These instructions describe how to install Cloudera Desktop on a pseudo-distributed cluster. If you already have an existing multi-node cluster running, please see the instructions for installing on an existing cluster.
If you already have a pseudo-distributed Hadoop cluster running using Cloudera's hadoop-0.20-conf-pseudo package, you can still follow these instructions.
Note:
All commands that need to be run as root have a # command prompt.
All commands that do not require root have a $ command prompt.
What is pseudo-distributed mode? | |
---|---|
"Pseudo-distributed mode" refers to an installation of Hadoop that contains all of the same pieces as a real production Hadoop cluster, just running on a single node. This mode is ideal if you're just learning about Hadoop before you go on to set up a multinode cluster. |
In order to install Cloudera Desktop and Hadoop in pseudo-distributed mode, you'll need to add Cloudera's apt or yum repository to your package manager's configuration.
If you are running on a Redhat-based system, you can easily download our software using yum. You can also just download the RPMs directory from http://archive.cloudera.com/redhat/cdh.
Setting up Yum access
Add the Yum repository. Download the cloudera-testing.repo file and copy it ito your /etc/yum.repos.d/ directory.
Update the Yum package index. Simply run:
# yum update yum
After you've set up the Cloudera rpm repository, you can install the hadoop-0.20-conf-pseudo-desktop package to automatically set up Desktop on a new pseudo-distributed Hadoop cluster:
# yum install hadoop-0.20-conf-pseudo-desktop
On 64-bit machines, please run:
# yum install hadoop-0.20-conf-pseudo-desktop cloudera-desktop.x86_64
If you are running on a Debian-based platform, you can download our packages using apt.

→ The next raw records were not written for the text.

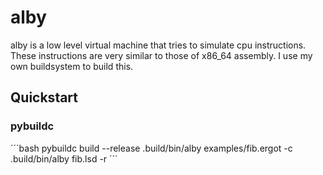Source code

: # alby

alby is a low level virtual machine that tries to simulate cpu instructions. 
These instructions are very similar to those of x86_64 assembly.
I use my own buildsystem to build this.


## Quickstart

### pybuildc
´´´bash
pybuildc build --release
.build/bin/alby examples/fib.ergot -c
.build/bin/alby fib.lsd -r
´´´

Setting up your Apt Repository
Add repository. Create a new file /etc/apt/sources.list.d/cloudera.list with the following contents, taking care to replace DISTRO with the name of your distribution (find out by running lsb_release -c)
deb http://archive.cloudera.com/debian DISTRO-testing contrib deb-src http://archive.cloudera.com/debian DISTRO-testing contrib
Add repository key. (optional) Add the Cloudera Public GPG Key to your repository by executing the following command:
# curl -s http://archive.cloudera.com/debian/archive.key | apt-key add -
This allows you to verify that you are downloading genuine packages.
Update APT package index. Simply run:
# apt-get update
Install the Hadoop Pseudo Distributed Package. After you've set up the Cloudera apt repository, you can install the hadoop-0.20-conf-pseudo-desktop package to automatically set up Desktop on a new pseudo-distributed Hadoop cluster:
# apt-get install hadoop-0.20-conf-pseudo-desktop
At this point, you should have Hadoop installed and configured for pseudo-distributed operation. To start your cluster, run the following commands:
# /etc/init.d/hadoop-0.20-namenode start # /etc/init.d/hadoop-0.20-datanode start # /etc/init.d/hadoop-0.20-secondarynamenode start # /etc/init.d/hadoop-0.20-jobtracker start # /etc/init.d/hadoop-0.20-tasktracker start
To verify that your cluster is running, visit http://localhost:50030 in your web browser. You should see the Hadoop JobTracker Web Interface. To verify that the namenode is running, visit http://localhost:50070.
Additionally, you can now run a simple example job to verify that your cluster can execute MapReduce jobs:
$ hadoop-0.20 jar /usr/lib/hadoop-0.20/hadoop*examples*jar pi 2 10000
After a minute or so, this example job should print out a very rough approximation of the value of Pi.
Once your cluster is up and running with the plugins enabled, you can start Cloudera Desktop. On your Cloudera Desktop Server, run:
# /etc/init.d/cloudera-desktop start
Congratulations! Your Cloudera Desktop installation is now up and running!
After installation, you use Cloudera Desktop by simply navigating to http://myserver:8088/. You'll be greeted with a login screen:
After login, you'll be greeted with a welcome screen.
Launch applications on the top-right.
Cloudera Desktop is currently in a public beta, and we're excited to receive your feedback and criticisms. We expect that you may uncover some bugs and mishaps. The best way to send feedback is to post to our GetSatisfaction page at http://getsatisfaction.com/cloudera/products/cloudera_cloudera_desktop.
If you find that something doesn't work, it'll often be helpful to include logs from your server. These are available at the /logs URL on Desktop's webserver (not part of the graphical Desktop UI). Please download the logs as a zip (or cut and paste the ones that look relevant) and send those with your bug reports.